(Dataset entries)
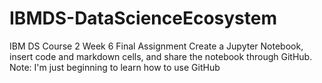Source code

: # IBMDS-DataScienceEcosystem
IBM DS Course 2 Week 6 Final Assignment
Create a Jupyter Notebook, insert code and markdown cells, and share the notebook through GitHub.
Note:  I'm just beginning to learn how to use GitHub
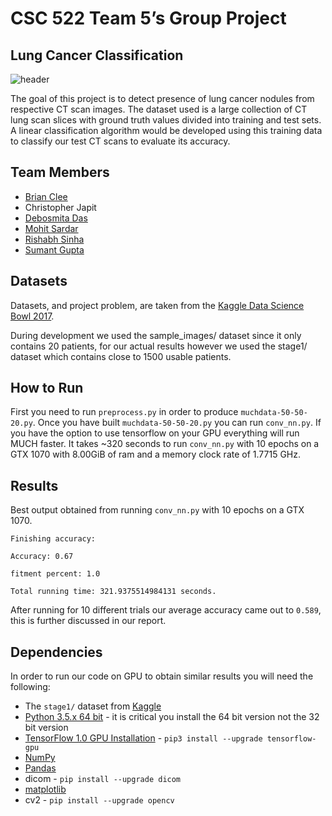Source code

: # CSC 522 Team 5’s Group Project
## Lung Cancer Classification

![header](https://www.kaggle.io/svf/1028993/84c1f676416439fdd579990e4105d8c7/__results___files/__results___7_1.png)

The goal of this project is to detect presence of lung cancer nodules from respective CT scan images. The dataset used is a large collection of CT lung scan slices with ground truth values divided into training and test sets. A linear classification algorithm would be developed using this training data to classify our test CT scans to evaluate its accuracy.

## Team Members
- [Brian Clee](https://github.com/cleebp)
- Christopher Japit
- [Debosmita Das](https://github.com/debosmitadas28)
- [Mohit Sardar](https://github.com/mohits19)
- [Rishabh Sinha](https://github.com/Rishabh2693)
- [Sumant Gupta](https://github.com/skgupta2)

## Datasets

Datasets, and project problem, are taken from the [Kaggle Data Science Bowl 2017](https://www.kaggle.com/c/data-science-bowl-2017/data).

During development we used the sample_images/ dataset since it only contains 20 patients, for our actual results however we used the stage1/ dataset which contains close to 1500 usable patients.

## How to Run

First you need to run `preprocess.py` in order to produce `muchdata-50-50-20.py`. Once you have built `muchdata-50-50-20.py` you can run `conv_nn.py`. If you have the option to use tensorflow on your GPU everything will run MUCH faster. It takes ~320 seconds to run `conv_nn.py` with 10 epochs on a GTX 1070 with 8.00GiB of ram and a memory clock rate of 1.7715 GHz.

## Results

Best output obtained from running `conv_nn.py` with 10 epochs on a GTX 1070.

`Finishing accuracy:`

`Accuracy: 0.67`

`fitment percent: 1.0`

`Total running time: 321.9375514984131 seconds.`

After running for 10 different trials our average accuracy came out to `0.589`, this is further discussed in our report.

## Dependencies

In order to run our code on GPU to obtain similar results you will need the following:
- The `stage1/` dataset from [Kaggle](https://www.kaggle.com/c/data-science-bowl-2017/data)
- [Python 3.5.x 64 bit](https://www.python.org/downloads/release/python-352/) - it is critical you install the 64 bit version not the 32 bit version
- [TensorFlow 1.0 GPU Installation](https://www.tensorflow.org/install/install_windows) - `pip3 install --upgrade tensorflow-gpu`
- [NumPy](http://www.numpy.org/)
- [Pandas](http://pandas.pydata.org/)
- dicom - `pip install --upgrade dicom`
- [matplotlib](https://matplotlib.org/)
- cv2 - `pip install --upgrade opencv`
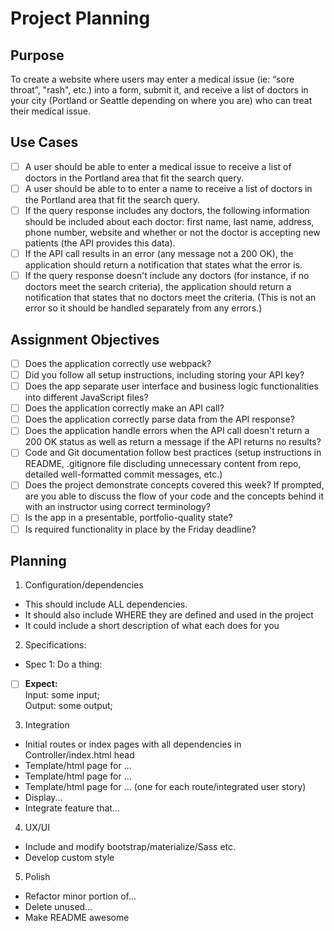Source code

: # Project Planning

## Purpose
To create a website where users may enter a medical issue (ie: “sore throat”, "rash", etc.) into a form, submit it, and receive a list of doctors in your city (Portland or Seattle depending on where you are) who can treat their medical issue.

## Use Cases
- [ ] A user should be able to enter a medical issue to receive a list of doctors in the Portland area that fit the search query.
- [ ] A user should be able to to enter a name to receive a list of doctors in the Portland area that fit the search query.
- [ ] If the query response includes any doctors, the following information should be included about each doctor: first name, last name, address, phone number, website and whether or not the doctor is accepting new patients (the API provides this data).
- [ ] If the API call results in an error (any message not a 200 OK), the application should return a notification that states what the error is.
- [ ] If the query response doesn't include any doctors (for instance, if no doctors meet the search criteria), the application should return a notification that states that no doctors meet the criteria. (This is not an error so it should be handled separately from any errors.)

## Assignment Objectives
- [ ] Does the application correctly use webpack?
- [ ] Did you follow all setup instructions, including storing your API key?
- [ ] Does the app separate user interface and business logic functionalities into different JavaScript files?
- [ ] Does the application correctly make an API call?
- [ ] Does the application correctly parse data from the API response?
- [ ] Does the application handle errors when the API call doesn't return a 200 OK status as well as return a message if the API returns no results?
- [ ] Code and Git documentation follow best practices (setup instructions in README, .gitignore file discluding unnecessary content from repo, detailed well-formatted commit messages, etc.)
- [ ] Does the project demonstrate concepts covered this week? If prompted, are you able to discuss the flow of your code and the concepts behind it with an instructor using correct terminology?
- [ ] Is the app in a presentable, portfolio-quality state?
- [ ] Is required functionality in place by the Friday deadline?

## Planning

1. Configuration/dependencies
  * This should include ALL dependencies.
  * It should also include WHERE they are defined and used in the project
  * It could include a short description of what each does for you

2. Specifications:
  * Spec 1: Do a thing:
- [ ] **Expect:**  
Input: some input;  
Output: some output;

3. Integration
  * Initial routes or index pages with all dependencies in Controller/index.html head
  * Template/html page for ...
  * Template/html page for ...
  * Template/html page for ... (one for each route/integrated user story)
  * Display...
  * Integrate feature that...

4. UX/UI
  * Include and modify bootstrap/materialize/Sass etc.
  * Develop custom style

5. Polish
  * Refactor minor portion of...
  * Delete unused...
  * Make README awesome
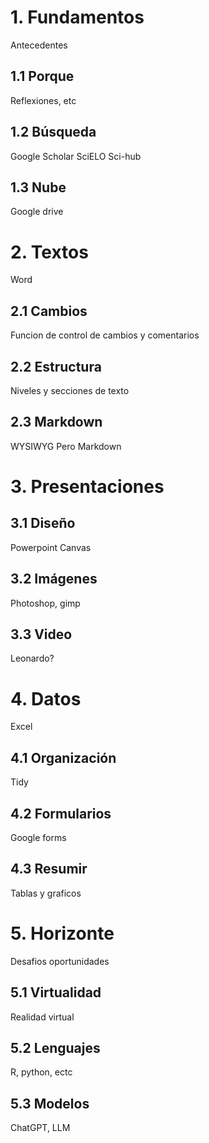 # 1. Fundamentos
Antecedentes
## 1.1 Porque
Reflexiones, etc
## 1.2 Búsqueda
Google Scholar
SciELO
Sci-hub
## 1.3 Nube
Google drive
# 2. Textos
Word
## 2.1 Cambios
Funcion de control de cambios y comentarios
## 2.2 Estructura
Niveles y secciones de texto
## 2.3 Markdown
WYSIWYG
Pero Markdown
# 3. Presentaciones
## 3.1 Diseño 
Powerpoint
Canvas
## 3.2 Imágenes
Photoshop, gimp
## 3.3 Video
Leonardo?
# 4. Datos
Excel
## 4.1 Organización
Tidy
## 4.2 Formularios
Google forms
## 4.3 Resumir
Tablas y graficos
# 5. Horizonte
Desafios oportunidades
## 5.1 Virtualidad
Realidad virtual
## 5.2 Lenguajes
R, python, ectc
## 5.3 Modelos
ChatGPT, LLM

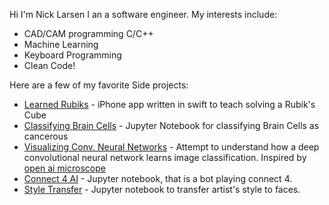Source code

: Hi I'm Nick Larsen I an a software engineer. My interests include:
* CAD/CAM programming C/C++ 
* Machine Learning
* Keyboard Programming
* Clean Code!

Here are a few of my favorite Side projects:
* [Learned Rubiks](https://github.com/nlarsensmu/LearnedRubiks) - iPhone app written in swift to teach solving a Rubik's Cube
* [Classifying Brain Cells](https://nbviewer.org/github/nlarsensmu/CNN/blob/master/Merged%20work.ipynb) - Jupyter Notebook for classifying Brain Cells as cancerous
* [Visualizing Conv. Neural Networks](https://nbviewer.org/github/nlarsensmu/Visualizing-VGG/blob/master/Lab2-Class-Approch.ipynb) - Attempt to understand how a deep convolutional neural network learns image classification. Inspired by [open ai microscope](https://openai.com/blog/microscope/)
* [Connect 4 AI](https://nbviewer.org/github/nlarsensmu/CS7320-AI/blob/master/Games/assignment_connect5.ipynb) - Jupyter notebook, that is a bot playing connect 4.
* [Style Transfer](https://nbviewer.org/github/stevenjohnlarsen/StyleTransfer/blob/main/StyleTransfer2.ipynb) - Jupyter notebook to transfer artist's style to faces.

Work required: Gather each line in the data that holds the string "kaggle".

Output for this exercise:
![header](https://www.kaggle.io/svf/1028993/84c1f676416439fdd579990e4105d8c7/__results___files/__results___7_1.png)
Datasets, and project problem, are taken from the [Kaggle Data Science Bowl 2017](https://www.kaggle.com/c/data-science-bowl-2017/data).
- The `stage1/` dataset from [Kaggle](https://www.kaggle.com/c/data-science-bowl-2017/data)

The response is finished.